Grim prediction Aussies struggling with cost of living pressures face at least three more interest rate rises as inflation concerns grow
- Three more interest rate rises predicted
- Global inflation woes increase
Australians already struggling with cost of living pressures could see three more interest rate increases this year as global inflation worries intensify.
The Reserve Bank of Australia on Tuesday paused interest rate hikes for only the second time this year, leaving the cash rate on hold at an 11-year high of 4.1 per cent, following the July board meeting.
Since May last year interest rates have surged at the fastest pace since 1989, with 12 increases in 13 months.
Just three days later, carnage in global bond markets has stoked speculation the RBA will follow the US Federal Reserve’s efforts to tame inflation by raising interest rates further.

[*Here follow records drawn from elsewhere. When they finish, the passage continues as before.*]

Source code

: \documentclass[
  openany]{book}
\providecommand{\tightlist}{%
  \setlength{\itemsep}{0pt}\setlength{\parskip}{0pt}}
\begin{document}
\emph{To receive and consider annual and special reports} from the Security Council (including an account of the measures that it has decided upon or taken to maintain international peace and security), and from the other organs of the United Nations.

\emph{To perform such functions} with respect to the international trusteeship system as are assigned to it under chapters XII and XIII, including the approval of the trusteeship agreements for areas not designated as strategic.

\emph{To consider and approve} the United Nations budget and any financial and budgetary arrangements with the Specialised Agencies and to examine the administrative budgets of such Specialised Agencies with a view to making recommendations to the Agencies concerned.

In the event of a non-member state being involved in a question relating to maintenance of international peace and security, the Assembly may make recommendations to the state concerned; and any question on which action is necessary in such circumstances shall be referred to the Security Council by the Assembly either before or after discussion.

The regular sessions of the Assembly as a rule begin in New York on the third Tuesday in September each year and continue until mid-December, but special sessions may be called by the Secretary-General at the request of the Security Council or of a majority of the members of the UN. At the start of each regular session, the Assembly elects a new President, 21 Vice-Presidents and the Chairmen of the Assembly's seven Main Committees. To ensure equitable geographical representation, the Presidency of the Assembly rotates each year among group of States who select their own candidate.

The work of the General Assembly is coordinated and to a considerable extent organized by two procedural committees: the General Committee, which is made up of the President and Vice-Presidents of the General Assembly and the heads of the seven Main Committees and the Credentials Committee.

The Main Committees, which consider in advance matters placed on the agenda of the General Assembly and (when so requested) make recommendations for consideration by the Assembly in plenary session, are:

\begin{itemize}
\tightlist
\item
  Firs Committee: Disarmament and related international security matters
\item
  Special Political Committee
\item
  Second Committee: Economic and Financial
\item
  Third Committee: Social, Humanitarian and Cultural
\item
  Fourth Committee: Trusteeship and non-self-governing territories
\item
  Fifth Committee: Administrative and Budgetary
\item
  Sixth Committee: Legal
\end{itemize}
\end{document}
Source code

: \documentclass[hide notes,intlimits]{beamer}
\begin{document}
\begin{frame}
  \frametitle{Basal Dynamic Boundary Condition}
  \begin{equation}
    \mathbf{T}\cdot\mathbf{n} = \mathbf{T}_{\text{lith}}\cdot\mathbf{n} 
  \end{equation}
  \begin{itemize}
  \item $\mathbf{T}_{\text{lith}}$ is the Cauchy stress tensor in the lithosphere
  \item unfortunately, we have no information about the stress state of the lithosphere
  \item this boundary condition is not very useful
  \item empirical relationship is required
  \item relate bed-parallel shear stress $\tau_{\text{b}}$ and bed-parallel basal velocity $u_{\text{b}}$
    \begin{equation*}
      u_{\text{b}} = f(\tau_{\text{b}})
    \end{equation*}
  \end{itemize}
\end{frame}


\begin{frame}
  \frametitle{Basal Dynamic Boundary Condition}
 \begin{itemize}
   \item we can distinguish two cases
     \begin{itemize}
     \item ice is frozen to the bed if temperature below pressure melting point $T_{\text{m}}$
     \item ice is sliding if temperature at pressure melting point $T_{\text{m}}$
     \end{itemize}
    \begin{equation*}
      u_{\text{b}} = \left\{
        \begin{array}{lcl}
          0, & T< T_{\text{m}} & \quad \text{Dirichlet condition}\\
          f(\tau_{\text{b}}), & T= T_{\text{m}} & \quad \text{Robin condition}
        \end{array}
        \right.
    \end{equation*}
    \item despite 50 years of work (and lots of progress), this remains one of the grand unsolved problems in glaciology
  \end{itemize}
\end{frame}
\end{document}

The Reserve Bank of Australia on Tuesday paused interest rate hikes for only the second time this year, leaving the cash at 4.1 per cent
Fresh evidence of the strength in the US labour market emerged on Friday, causing investors to forecast further monetary policy tightening while triggering a rapid sell-off in equities and squeezing the Australian dollar.

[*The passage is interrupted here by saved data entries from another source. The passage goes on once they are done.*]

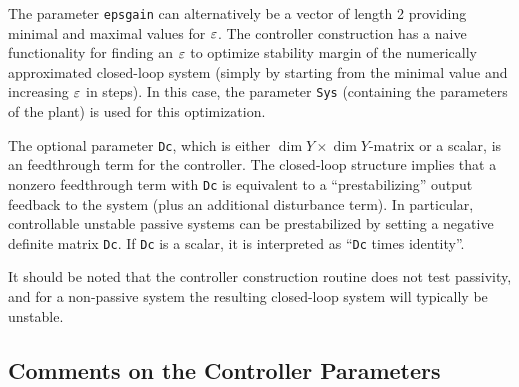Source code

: \documentclass[11pt, a4paper]{amsart}
\newcommand{\COMMapproxRC}[1]{{\color{gray}#1}}
\renewcommand{\COMMapproxRC}[1]{}
\newcommand{\CL}{C_\Lambda}
\theoremstyle{definition}
\numberwithin{equation}{section}
\begin{document}
\begin{itemize}

The parameter \texttt{epsgain} can alternatively be a vector of length 2 providing minimal and maximal values for $\varepsilon$. The controller construction has a naive functionality for finding an $\varepsilon$ to optimize stability margin of the numerically approximated closed-loop system (simply by starting from the minimal value and increasing $\varepsilon$ in steps). In this case, the parameter \texttt{Sys} (containing the parameters of the plant) is used for this optimization.

The optional parameter \texttt{Dc}, which is either $\dim Y\times \dim Y$-matrix or a scalar, is an feedthrough term 
for the controller. The closed-loop structure implies that a nonzero feedthrough term with \texttt{Dc} is equivalent to a ``prestabilizing'' output feedback to the system (plus an additional disturbance term). In particular, controllable unstable passive systems can be prestabilized 
by setting a negative definite matrix \texttt{Dc}. If \texttt{Dc} is a scalar, it is
interpreted as ``\texttt{Dc} times identity''.

It should be noted that the controller construction routine does not test passivity, and for a non-passive system the resulting closed-loop system will typically be unstable.

	\bigskip

     \COMMapproxRC{
     \item An ``approximate robust controller'' based on the reference~\cite{HumKur19} for finite-dimensional approximate control design for systems with infinite-dimensional output spaces.\\[1ex]
	 Calling sequence for the construction:\\[-1ex]
	   \begin{quotation}
	     \texttt{ApproximateRC(\dots)}
	   \end{quotation}
	 }
\end{itemize}

\subsection{Comments on the Controller Parameters}
\end{document}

Aussie shares on Friday plummeted 1.7 per cent to a three-month low of 7042.3 points.
Australian interest rates have not always followed the US, but AMP chief economist Shane Oliver said similarities between the two economies would force the RBA to respond to movements in other markets.
‘Markets still only have a 50 per cent probability of a rate rise in August, but there’s now two hikes priced in by the year-end,’ he told the Australian Financial Review.
Vimal Gor, chief investment officer at Sydney asset manager Trovio, said: ‘Central banks including the RBA don’t want to hike rates, but they might be forced into it’.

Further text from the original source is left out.